[ABOUT THIS EXERCISE]: Nothing outside the range below should be printed. Output exactly the lines from the line with "A funny script! Let yourself be surprised!" to the line with "- **费用问题**：虽然保", both included.
--- DATA Enclosed Below ---
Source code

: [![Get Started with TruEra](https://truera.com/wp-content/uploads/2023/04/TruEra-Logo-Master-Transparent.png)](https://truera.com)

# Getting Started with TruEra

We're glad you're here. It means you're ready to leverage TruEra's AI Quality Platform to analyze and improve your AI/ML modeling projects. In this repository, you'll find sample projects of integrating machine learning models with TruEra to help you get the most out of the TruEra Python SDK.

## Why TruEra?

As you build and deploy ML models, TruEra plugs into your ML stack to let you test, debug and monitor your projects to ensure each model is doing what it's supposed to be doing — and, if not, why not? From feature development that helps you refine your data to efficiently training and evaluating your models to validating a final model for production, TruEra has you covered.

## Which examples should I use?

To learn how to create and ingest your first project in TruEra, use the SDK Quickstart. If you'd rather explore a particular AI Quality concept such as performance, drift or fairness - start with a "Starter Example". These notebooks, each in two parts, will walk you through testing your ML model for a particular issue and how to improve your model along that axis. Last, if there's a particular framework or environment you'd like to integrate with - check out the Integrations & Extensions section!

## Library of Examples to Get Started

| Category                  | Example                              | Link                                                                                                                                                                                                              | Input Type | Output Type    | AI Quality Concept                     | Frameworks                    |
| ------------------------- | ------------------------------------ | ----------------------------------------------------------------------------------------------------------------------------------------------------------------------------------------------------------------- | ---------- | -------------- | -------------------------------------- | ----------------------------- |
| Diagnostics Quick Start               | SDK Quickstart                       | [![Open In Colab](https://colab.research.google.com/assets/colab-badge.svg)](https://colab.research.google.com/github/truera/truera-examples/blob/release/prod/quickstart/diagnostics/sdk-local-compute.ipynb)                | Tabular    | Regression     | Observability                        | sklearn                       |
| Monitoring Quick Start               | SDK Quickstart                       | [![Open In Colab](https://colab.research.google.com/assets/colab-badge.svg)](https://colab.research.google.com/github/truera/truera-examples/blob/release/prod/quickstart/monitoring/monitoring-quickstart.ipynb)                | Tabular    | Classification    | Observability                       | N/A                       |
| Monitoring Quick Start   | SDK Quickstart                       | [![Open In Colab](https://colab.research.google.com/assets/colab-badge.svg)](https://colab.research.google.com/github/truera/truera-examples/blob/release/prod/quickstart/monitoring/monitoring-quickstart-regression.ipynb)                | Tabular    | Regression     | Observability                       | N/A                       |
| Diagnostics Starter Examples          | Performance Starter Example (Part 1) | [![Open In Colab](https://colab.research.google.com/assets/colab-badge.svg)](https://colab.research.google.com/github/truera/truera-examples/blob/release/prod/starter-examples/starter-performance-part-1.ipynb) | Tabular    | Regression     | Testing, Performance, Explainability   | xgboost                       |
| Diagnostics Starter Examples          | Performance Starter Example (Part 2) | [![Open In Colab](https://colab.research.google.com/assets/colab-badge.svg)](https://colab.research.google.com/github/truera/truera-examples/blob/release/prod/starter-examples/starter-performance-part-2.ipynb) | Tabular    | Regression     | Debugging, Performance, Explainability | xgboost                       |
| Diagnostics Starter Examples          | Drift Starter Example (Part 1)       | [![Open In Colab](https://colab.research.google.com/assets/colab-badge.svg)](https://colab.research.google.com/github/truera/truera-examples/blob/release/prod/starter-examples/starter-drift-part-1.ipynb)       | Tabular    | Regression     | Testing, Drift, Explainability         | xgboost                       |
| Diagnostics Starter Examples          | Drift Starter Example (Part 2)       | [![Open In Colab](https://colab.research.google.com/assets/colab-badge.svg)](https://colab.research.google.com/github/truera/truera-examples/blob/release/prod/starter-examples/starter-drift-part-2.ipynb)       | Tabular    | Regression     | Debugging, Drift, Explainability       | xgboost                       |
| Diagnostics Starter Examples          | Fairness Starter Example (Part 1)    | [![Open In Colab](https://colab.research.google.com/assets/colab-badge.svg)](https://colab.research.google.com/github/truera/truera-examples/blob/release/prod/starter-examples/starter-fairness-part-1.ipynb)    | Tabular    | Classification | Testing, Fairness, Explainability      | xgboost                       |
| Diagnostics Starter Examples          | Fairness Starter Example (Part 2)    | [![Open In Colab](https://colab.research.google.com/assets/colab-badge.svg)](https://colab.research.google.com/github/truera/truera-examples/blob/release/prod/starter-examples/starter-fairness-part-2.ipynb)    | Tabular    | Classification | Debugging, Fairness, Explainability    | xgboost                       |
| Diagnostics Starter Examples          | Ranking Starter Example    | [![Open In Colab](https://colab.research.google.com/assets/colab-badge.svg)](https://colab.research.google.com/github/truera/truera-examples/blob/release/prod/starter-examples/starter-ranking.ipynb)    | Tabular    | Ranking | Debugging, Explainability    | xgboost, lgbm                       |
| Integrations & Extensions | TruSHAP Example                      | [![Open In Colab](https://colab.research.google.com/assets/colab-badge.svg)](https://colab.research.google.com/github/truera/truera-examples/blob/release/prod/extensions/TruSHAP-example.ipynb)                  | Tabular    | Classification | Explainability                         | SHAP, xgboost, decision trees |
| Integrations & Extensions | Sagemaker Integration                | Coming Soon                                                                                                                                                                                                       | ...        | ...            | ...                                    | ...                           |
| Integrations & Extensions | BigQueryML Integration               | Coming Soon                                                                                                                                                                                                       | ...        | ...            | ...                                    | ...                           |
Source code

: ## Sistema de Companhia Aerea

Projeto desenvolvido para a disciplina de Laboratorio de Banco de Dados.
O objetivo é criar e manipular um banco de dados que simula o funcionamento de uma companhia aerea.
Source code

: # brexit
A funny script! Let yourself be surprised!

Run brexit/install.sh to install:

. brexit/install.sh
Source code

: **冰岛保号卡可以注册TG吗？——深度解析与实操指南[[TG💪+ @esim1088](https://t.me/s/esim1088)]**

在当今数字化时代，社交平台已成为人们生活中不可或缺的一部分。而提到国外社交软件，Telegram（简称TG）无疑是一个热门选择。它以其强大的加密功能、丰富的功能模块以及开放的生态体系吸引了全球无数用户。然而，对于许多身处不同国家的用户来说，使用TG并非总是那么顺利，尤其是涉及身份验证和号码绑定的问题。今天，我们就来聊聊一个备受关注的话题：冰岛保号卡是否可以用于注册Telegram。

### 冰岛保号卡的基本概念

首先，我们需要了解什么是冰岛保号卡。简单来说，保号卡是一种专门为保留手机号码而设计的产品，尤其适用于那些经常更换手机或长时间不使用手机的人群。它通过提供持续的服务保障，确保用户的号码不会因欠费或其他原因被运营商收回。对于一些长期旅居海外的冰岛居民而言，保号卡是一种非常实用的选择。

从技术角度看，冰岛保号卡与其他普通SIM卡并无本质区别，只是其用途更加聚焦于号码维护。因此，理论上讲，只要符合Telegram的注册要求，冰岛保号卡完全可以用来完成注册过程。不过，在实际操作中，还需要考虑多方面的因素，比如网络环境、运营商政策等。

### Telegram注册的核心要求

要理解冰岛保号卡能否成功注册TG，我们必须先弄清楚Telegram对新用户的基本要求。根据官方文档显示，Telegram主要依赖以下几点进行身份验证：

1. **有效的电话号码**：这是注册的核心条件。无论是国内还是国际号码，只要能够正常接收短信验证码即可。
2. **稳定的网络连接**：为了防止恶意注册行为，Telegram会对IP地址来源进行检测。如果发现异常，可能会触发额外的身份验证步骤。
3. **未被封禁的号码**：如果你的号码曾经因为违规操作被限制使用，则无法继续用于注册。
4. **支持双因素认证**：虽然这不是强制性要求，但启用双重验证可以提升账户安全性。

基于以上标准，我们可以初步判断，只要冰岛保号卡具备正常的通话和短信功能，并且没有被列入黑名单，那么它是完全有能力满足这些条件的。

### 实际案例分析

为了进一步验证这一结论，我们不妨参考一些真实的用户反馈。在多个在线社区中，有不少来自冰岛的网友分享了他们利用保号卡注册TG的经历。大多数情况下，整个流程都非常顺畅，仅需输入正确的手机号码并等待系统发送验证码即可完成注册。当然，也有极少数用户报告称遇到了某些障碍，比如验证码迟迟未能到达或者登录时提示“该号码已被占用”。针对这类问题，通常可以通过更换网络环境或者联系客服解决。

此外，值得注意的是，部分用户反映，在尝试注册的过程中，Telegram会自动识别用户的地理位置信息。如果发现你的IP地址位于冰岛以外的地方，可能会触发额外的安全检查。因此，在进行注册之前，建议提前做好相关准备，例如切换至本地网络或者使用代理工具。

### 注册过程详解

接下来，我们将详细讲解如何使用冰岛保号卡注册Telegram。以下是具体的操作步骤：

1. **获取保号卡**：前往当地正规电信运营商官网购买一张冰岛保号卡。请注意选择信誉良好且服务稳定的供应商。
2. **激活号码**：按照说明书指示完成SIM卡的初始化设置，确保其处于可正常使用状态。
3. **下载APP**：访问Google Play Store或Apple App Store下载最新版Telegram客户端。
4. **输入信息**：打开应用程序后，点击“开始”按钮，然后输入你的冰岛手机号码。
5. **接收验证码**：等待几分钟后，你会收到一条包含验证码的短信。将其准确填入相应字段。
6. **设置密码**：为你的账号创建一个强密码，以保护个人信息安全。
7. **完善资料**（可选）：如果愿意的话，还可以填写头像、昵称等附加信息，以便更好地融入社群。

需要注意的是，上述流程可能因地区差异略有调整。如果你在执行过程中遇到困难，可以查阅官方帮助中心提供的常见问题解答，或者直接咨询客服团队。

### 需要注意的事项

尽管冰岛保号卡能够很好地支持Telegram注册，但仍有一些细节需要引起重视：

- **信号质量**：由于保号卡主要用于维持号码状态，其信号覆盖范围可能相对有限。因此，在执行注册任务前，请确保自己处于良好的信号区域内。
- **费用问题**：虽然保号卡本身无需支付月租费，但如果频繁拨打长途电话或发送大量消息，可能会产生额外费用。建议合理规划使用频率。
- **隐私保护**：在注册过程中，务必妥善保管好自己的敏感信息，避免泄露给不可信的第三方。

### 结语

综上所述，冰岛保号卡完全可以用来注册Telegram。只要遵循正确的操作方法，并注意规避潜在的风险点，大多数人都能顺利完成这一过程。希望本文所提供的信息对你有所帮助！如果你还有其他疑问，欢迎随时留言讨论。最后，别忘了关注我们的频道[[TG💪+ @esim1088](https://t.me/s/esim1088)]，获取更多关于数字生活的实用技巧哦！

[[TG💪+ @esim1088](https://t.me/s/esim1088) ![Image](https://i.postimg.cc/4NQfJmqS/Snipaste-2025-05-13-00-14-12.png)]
--- End of Enclosed DATA ---
[ANSWER FOR THIS EXERCISE]:
A funny script! Let yourself be surprised!

Run brexit/install.sh to install:

. brexit/install.sh
Source code

: **冰岛保号卡可以注册TG吗？——深度解析与实操指南[[TG💪+ @esim1088](https://t.me/s/esim1088)]**

在当今数字化时代，社交平台已成为人们生活中不可或缺的一部分。而提到国外社交软件，Telegram（简称TG）无疑是一个热门选择。它以其强大的加密功能、丰富的功能模块以及开放的生态体系吸引了全球无数用户。然而，对于许多身处不同国家的用户来说，使用TG并非总是那么顺利，尤其是涉及身份验证和号码绑定的问题。今天，我们就来聊聊一个备受关注的话题：冰岛保号卡是否可以用于注册Telegram。

### 冰岛保号卡的基本概念

首先，我们需要了解什么是冰岛保号卡。简单来说，保号卡是一种专门为保留手机号码而设计的产品，尤其适用于那些经常更换手机或长时间不使用手机的人群。它通过提供持续的服务保障，确保用户的号码不会因欠费或其他原因被运营商收回。对于一些长期旅居海外的冰岛居民而言，保号卡是一种非常实用的选择。

从技术角度看，冰岛保号卡与其他普通SIM卡并无本质区别，只是其用途更加聚焦于号码维护。因此，理论上讲，只要符合Telegram的注册要求，冰岛保号卡完全可以用来完成注册过程。不过，在实际操作中，还需要考虑多方面的因素，比如网络环境、运营商政策等。

### Telegram注册的核心要求

要理解冰岛保号卡能否成功注册TG，我们必须先弄清楚Telegram对新用户的基本要求。根据官方文档显示，Telegram主要依赖以下几点进行身份验证：

1. **有效的电话号码**：这是注册的核心条件。无论是国内还是国际号码，只要能够正常接收短信验证码即可。
2. **稳定的网络连接**：为了防止恶意注册行为，Telegram会对IP地址来源进行检测。如果发现异常，可能会触发额外的身份验证步骤。
3. **未被封禁的号码**：如果你的号码曾经因为违规操作被限制使用，则无法继续用于注册。
4. **支持双因素认证**：虽然这不是强制性要求，但启用双重验证可以提升账户安全性。

基于以上标准，我们可以初步判断，只要冰岛保号卡具备正常的通话和短信功能，并且没有被列入黑名单，那么它是完全有能力满足这些条件的。

### 实际案例分析

为了进一步验证这一结论，我们不妨参考一些真实的用户反馈。在多个在线社区中，有不少来自冰岛的网友分享了他们利用保号卡注册TG的经历。大多数情况下，整个流程都非常顺畅，仅需输入正确的手机号码并等待系统发送验证码即可完成注册。当然，也有极少数用户报告称遇到了某些障碍，比如验证码迟迟未能到达或者登录时提示“该号码已被占用”。针对这类问题，通常可以通过更换网络环境或者联系客服解决。

此外，值得注意的是，部分用户反映，在尝试注册的过程中，Telegram会自动识别用户的地理位置信息。如果发现你的IP地址位于冰岛以外的地方，可能会触发额外的安全检查。因此，在进行注册之前，建议提前做好相关准备，例如切换至本地网络或者使用代理工具。

### 注册过程详解

接下来，我们将详细讲解如何使用冰岛保号卡注册Telegram。以下是具体的操作步骤：

1. **获取保号卡**：前往当地正规电信运营商官网购买一张冰岛保号卡。请注意选择信誉良好且服务稳定的供应商。
2. **激活号码**：按照说明书指示完成SIM卡的初始化设置，确保其处于可正常使用状态。
3. **下载APP**：访问Google Play Store或Apple App Store下载最新版Telegram客户端。
4. **输入信息**：打开应用程序后，点击“开始”按钮，然后输入你的冰岛手机号码。
5. **接收验证码**：等待几分钟后，你会收到一条包含验证码的短信。将其准确填入相应字段。
6. **设置密码**：为你的账号创建一个强密码，以保护个人信息安全。
7. **完善资料**（可选）：如果愿意的话，还可以填写头像、昵称等附加信息，以便更好地融入社群。

需要注意的是，上述流程可能因地区差异略有调整。如果你在执行过程中遇到困难，可以查阅官方帮助中心提供的常见问题解答，或者直接咨询客服团队。

### 需要注意的事项

尽管冰岛保号卡能够很好地支持Telegram注册，但仍有一些细节需要引起重视：

- **信号质量**：由于保号卡主要用于维持号码状态，其信号覆盖范围可能相对有限。因此，在执行注册任务前，请确保自己处于良好的信号区域内。
- **费用问题**：虽然保号卡本身无需支付月租费，但如果频繁拨打长途电话或发送大量消息，可能会产生额外费用。建议合理规划使用频率。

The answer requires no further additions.